Stored data

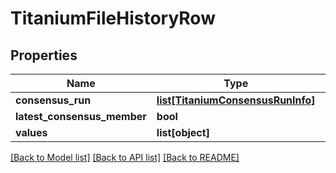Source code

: # TitaniumFileHistoryRow


## Properties
Name | Type | Description | Notes
------------ | ------------- | ------------- | -------------
**consensus_run** | [**list[TitaniumConsensusRunInfo]**](TitaniumConsensusRunInfo.md) |  | [optional] 
**latest_consensus_member** | **bool** |  | [optional] 
**values** | **list[object]** |  | [optional] 

[[Back to Model list]](../README.md#documentation-for-models) [[Back to API list]](../README.md#documentation-for-api-endpoints) [[Back to README]](../README.md)


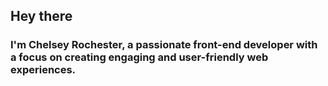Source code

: ## Hey there

### I'm Chelsey Rochester, a passionate front-end developer with a focus on creating engaging and user-friendly web experiences.

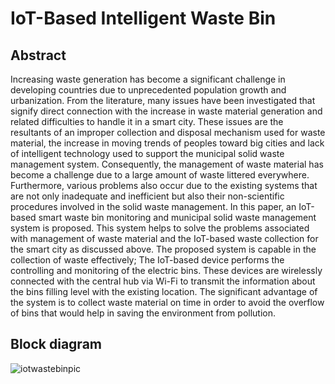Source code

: # IoT-Based Intelligent Waste Bin
## Abstract
Increasing waste generation has become a significant challenge in developing countries due to unprecedented population growth and urbanization. From the literature, many issues have been investigated that signify direct connection with the increase in waste material generation and related difficulties to handle it in a smart city. These issues are the resultants of an improper collection and disposal mechanism used for waste material, the increase in moving trends of peoples toward big cities and lack of intelligent technology used to support the municipal solid waste management system. Consequently, the management of waste material has become a challenge due to a large amount of waste littered everywhere. Furthermore, various problems also occur due to the existing systems that are not only inadequate and inefficient but also their non-scientific procedures involved in the solid waste management. In this paper, an IoT-based smart waste bin monitoring and municipal solid waste management system is proposed. This system helps to solve the problems associated with management of waste material and the IoT-based waste collection for the smart city as discussed above. The proposed system is capable in the collection of waste effectively; The IoT-based device performs the controlling and monitoring of the electric bins. These devices are wirelessly connected with the central hub via Wi-Fi to transmit the information about the bins filling level with the existing location. The significant advantage of the system is to collect waste material on time in order to avoid the overflow of bins that would help in saving the environment from pollution.<br>
## Block diagram
![iotwastebinpic](https://user-images.githubusercontent.com/109785046/216249360-4353ce38-dd00-4f15-9690-9ceb75d37bbe.png)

What you are asked to do
All of the records above are to be printed exactly, with every picture omitted.

Answer to this exercise
Source code

: # TitaniumFileHistoryRow


## Properties
Name | Type | Description | Notes
------------ | ------------- | ------------- | -------------
**consensus_run** | [**list[TitaniumConsensusRunInfo]**](TitaniumConsensusRunInfo.md) |  | [optional] 
**latest_consensus_member** | **bool** |  | [optional] 
**values** | **list[object]** |  | [optional] 

[[Back to Model list]](../README.md#documentation-for-models) [[Back to API list]](../README.md#documentation-for-api-endpoints) [[Back to README]](../README.md)


Source code

: ## Hey there

### I'm Chelsey Rochester, a passionate front-end developer with a focus on creating engaging and user-friendly web experiences.

Source code

: # IoT-Based Intelligent Waste Bin
## Abstract
Increasing waste generation has become a significant challenge in developing countries due to unprecedented population growth and urbanization. From the literature, many issues have been investigated that signify direct connection with the increase in waste material generation and related difficulties to handle it in a smart city. These issues are the resultants of an improper collection and disposal mechanism used for waste material, the increase in moving trends of peoples toward big cities and lack of intelligent technology used to support the municipal solid waste management system. Consequently, the management of waste material has become a challenge due to a large amount of waste littered everywhere. Furthermore, various problems also occur due to the existing systems that are not only inadequate and inefficient but also their non-scientific procedures involved in the solid waste management. In this paper, an IoT-based smart waste bin monitoring and municipal solid waste management system is proposed. This system helps to solve the problems associated with management of waste material and the IoT-based waste collection for the smart city as discussed above. The proposed system is capable in the collection of waste effectively; The IoT-based device performs the controlling and monitoring of the electric bins. These devices are wirelessly connected with the central hub via Wi-Fi to transmit the information about the bins filling level with the existing location. The significant advantage of the system is to collect waste material on time in order to avoid the overflow of bins that would help in saving the environment from pollution.<br>
## Block diagram
![iotwastebinpic](https://user-images.githubusercontent.com/109785046/216249360-4353ce38-dd00-4f15-9690-9ceb75d37bbe.png)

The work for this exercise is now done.